**YOUR OBJECTIVE**
Report each line from the entries in which "life" can be found.

**MATERIAL PROVIDED**
****************************************
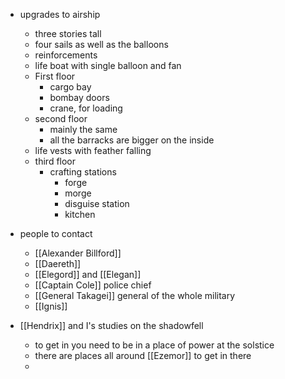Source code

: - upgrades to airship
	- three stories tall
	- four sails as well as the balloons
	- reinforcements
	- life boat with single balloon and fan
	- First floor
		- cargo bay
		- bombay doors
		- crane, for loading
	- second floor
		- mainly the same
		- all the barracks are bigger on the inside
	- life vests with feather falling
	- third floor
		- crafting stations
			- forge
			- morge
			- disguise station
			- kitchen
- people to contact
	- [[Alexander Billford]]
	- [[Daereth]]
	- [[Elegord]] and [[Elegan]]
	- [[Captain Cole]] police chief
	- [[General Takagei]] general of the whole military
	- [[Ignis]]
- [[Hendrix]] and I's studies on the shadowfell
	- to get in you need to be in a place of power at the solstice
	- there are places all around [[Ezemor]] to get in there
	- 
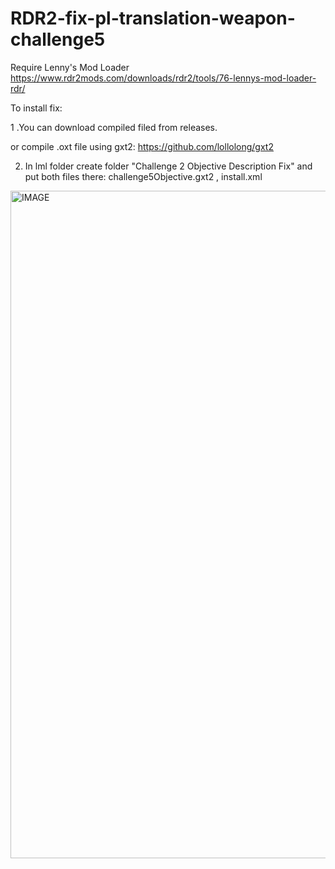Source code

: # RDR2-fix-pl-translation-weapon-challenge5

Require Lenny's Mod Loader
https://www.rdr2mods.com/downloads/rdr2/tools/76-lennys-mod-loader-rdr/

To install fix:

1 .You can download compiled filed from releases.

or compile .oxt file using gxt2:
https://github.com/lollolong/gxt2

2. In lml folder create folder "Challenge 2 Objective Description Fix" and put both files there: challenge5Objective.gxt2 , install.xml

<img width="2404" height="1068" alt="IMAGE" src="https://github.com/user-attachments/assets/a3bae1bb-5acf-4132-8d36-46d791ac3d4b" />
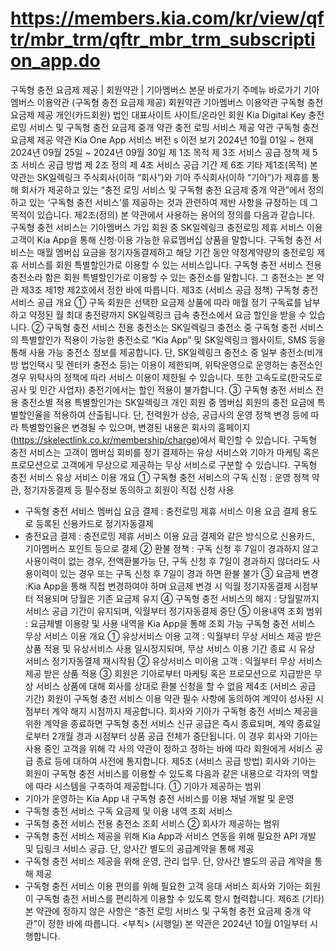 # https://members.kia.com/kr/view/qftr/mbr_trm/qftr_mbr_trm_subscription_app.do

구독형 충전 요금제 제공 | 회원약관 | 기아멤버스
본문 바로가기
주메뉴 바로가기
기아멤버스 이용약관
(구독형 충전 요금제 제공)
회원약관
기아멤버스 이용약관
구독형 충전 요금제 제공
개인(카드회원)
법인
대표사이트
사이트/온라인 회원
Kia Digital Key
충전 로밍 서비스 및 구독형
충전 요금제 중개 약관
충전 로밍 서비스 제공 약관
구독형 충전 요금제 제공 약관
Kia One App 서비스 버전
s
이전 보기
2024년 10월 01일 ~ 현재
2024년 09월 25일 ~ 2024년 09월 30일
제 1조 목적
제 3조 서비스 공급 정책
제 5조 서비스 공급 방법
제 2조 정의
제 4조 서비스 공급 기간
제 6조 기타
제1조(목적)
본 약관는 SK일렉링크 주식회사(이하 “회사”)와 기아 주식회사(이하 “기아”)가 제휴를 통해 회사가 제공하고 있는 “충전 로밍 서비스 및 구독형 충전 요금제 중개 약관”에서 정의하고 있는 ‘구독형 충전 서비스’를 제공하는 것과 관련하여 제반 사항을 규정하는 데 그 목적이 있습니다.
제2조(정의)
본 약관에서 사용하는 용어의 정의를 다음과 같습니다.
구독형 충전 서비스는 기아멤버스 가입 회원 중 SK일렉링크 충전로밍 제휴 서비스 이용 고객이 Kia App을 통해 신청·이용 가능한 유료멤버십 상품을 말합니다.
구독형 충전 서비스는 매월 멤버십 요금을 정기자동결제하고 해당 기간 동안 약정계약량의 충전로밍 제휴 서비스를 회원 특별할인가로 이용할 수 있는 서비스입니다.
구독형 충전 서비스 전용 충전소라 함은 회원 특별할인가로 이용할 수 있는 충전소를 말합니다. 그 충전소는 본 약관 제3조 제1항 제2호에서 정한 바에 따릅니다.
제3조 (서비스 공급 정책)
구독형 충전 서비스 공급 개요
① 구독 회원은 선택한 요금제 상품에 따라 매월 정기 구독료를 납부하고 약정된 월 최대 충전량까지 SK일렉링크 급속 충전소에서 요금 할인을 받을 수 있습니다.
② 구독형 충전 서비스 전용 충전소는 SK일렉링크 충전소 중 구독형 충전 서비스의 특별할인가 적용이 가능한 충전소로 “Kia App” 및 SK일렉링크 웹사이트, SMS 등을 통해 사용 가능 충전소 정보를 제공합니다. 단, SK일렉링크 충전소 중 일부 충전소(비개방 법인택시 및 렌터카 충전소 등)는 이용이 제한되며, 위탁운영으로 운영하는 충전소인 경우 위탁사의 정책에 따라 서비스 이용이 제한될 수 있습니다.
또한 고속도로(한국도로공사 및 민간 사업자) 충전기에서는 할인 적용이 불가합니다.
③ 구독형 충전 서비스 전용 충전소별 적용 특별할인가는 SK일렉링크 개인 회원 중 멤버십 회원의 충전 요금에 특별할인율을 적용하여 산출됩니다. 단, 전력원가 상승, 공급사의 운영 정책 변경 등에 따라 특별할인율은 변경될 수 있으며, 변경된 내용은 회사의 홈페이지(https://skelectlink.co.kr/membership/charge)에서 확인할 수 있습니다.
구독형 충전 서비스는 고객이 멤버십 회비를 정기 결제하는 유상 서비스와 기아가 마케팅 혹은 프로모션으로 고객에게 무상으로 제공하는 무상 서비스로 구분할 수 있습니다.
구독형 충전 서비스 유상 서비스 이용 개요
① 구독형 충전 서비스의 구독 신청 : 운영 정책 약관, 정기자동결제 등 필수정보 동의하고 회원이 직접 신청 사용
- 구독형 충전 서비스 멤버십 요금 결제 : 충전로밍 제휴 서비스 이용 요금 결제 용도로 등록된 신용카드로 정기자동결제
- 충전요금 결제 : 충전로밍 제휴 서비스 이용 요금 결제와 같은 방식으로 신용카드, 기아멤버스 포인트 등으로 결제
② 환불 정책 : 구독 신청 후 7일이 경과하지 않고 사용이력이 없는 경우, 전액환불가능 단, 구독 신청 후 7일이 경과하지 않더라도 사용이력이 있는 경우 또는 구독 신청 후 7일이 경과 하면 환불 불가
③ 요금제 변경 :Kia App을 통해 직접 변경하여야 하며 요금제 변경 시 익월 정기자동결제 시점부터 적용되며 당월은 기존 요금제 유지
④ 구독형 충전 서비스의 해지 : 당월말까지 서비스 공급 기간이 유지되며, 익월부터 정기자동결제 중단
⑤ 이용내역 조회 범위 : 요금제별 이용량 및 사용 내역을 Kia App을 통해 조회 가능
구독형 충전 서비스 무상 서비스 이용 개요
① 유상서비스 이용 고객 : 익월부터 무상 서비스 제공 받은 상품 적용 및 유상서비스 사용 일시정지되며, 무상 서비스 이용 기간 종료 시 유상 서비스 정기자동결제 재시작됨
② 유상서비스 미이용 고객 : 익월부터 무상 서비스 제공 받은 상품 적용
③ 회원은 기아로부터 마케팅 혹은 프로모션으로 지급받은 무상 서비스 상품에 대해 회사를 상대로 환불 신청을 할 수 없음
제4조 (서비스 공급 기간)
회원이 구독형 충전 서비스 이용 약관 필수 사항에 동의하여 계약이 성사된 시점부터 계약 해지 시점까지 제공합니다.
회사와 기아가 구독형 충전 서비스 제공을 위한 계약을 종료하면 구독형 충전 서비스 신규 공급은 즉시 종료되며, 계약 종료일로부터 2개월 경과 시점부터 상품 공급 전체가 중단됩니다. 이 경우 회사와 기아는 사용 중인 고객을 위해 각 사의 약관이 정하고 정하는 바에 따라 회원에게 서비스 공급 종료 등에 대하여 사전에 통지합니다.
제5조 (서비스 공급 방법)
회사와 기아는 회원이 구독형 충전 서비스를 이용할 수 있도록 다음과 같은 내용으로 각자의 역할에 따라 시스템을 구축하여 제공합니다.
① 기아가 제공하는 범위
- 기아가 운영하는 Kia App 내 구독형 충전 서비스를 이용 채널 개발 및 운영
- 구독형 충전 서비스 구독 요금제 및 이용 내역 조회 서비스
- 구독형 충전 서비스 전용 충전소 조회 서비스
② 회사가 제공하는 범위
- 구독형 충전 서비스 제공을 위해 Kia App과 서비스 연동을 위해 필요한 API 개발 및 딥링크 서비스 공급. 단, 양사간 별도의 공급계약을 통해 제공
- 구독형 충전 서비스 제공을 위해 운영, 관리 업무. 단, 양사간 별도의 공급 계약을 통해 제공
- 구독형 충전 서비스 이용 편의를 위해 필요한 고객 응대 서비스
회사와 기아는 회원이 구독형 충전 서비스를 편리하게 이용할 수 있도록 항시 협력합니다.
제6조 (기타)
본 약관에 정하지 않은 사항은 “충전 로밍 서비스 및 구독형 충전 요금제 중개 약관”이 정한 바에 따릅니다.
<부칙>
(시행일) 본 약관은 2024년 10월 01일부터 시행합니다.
****************************************
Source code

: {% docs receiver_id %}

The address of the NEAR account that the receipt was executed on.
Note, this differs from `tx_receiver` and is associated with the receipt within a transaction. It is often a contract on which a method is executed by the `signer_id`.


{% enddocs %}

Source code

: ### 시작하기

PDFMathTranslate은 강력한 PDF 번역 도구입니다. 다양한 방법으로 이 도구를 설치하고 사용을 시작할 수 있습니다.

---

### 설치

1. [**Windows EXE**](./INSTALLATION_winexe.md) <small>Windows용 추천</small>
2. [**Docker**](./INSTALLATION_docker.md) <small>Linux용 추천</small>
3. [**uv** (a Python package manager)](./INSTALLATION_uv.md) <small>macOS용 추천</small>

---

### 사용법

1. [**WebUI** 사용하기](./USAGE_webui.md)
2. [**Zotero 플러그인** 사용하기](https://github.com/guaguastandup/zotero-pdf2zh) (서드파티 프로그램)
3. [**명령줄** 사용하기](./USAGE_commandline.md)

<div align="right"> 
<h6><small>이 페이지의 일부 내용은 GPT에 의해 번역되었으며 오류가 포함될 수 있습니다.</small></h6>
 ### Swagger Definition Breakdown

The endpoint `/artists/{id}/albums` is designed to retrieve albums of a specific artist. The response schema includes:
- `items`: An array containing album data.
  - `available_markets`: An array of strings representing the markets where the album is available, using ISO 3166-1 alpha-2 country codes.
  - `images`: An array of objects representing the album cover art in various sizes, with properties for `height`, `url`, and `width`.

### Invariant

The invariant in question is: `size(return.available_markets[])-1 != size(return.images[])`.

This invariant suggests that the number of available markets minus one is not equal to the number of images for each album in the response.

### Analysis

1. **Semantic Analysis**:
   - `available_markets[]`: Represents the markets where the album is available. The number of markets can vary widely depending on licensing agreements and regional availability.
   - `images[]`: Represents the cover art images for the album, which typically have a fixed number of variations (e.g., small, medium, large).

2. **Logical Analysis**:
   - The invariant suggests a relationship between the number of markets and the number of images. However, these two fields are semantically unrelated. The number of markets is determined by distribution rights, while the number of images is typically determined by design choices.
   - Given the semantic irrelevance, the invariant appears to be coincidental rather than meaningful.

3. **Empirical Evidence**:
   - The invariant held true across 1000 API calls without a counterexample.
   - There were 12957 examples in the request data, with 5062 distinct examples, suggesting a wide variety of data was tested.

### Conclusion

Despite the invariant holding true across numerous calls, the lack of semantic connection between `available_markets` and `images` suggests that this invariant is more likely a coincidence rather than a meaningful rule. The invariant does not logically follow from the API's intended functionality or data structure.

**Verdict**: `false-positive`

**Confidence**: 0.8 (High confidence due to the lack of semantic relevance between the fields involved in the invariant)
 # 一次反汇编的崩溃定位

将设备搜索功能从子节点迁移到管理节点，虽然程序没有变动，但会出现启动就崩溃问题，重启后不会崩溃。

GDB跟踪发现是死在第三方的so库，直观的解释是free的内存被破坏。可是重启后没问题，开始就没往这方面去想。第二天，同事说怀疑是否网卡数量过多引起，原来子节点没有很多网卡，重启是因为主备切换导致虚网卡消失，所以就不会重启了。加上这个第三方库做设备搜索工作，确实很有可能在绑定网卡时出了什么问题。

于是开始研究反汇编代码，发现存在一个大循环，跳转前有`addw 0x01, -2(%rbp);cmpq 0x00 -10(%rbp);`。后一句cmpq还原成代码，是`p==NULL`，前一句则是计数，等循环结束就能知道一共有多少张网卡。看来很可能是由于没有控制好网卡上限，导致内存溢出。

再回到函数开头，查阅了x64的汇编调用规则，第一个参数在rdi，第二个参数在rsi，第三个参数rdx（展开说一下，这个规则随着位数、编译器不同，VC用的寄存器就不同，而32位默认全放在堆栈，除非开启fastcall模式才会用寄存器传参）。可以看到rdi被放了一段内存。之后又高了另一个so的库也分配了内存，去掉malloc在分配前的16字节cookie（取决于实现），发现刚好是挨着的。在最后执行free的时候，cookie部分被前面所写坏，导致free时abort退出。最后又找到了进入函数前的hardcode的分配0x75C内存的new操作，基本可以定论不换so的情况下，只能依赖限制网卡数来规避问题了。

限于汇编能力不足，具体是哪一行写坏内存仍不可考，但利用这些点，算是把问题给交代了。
****************************************
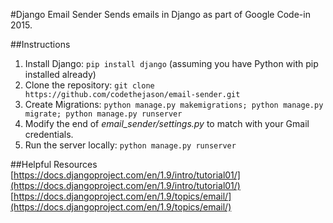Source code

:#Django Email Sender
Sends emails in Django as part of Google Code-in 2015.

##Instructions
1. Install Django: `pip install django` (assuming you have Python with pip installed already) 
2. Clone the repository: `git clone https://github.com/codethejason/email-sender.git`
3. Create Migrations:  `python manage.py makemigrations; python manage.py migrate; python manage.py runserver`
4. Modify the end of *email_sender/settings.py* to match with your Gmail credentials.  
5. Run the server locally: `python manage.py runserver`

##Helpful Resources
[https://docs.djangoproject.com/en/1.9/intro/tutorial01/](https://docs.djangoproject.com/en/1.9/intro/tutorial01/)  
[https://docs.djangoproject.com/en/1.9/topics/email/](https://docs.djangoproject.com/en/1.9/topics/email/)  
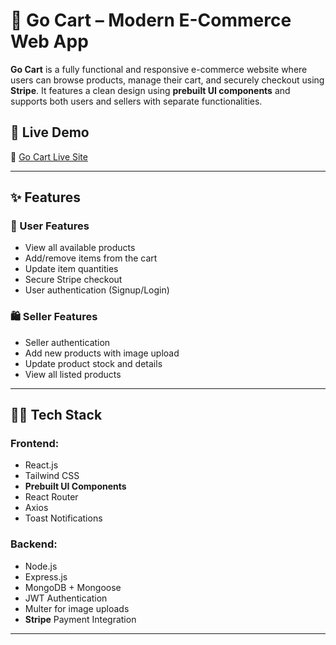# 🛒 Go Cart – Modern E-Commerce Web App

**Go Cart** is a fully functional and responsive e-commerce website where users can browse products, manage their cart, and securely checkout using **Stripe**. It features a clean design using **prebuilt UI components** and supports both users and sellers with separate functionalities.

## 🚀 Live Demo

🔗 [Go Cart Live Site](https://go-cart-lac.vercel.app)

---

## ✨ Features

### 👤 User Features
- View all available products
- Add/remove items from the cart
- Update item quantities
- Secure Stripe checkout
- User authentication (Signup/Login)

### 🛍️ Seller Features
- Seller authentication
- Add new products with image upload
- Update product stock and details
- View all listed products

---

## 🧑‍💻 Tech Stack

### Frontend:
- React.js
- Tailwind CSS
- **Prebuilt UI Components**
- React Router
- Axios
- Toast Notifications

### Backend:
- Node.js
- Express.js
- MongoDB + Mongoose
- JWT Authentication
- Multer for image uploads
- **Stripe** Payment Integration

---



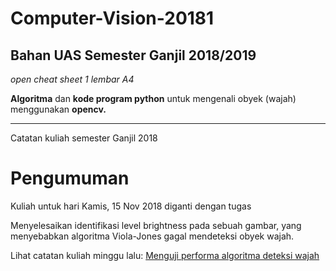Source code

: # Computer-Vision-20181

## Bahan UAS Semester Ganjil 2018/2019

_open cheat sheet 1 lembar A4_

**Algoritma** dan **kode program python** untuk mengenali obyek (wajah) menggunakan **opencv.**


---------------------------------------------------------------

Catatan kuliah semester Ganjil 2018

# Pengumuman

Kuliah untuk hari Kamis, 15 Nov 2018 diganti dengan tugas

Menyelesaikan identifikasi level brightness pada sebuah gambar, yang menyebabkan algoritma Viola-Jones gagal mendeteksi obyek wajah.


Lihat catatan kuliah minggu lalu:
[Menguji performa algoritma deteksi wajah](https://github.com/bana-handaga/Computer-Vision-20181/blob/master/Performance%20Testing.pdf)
****************************************
**YOUR RESPONSE**
	- life boat with single balloon and fan
	- life vests with feather falling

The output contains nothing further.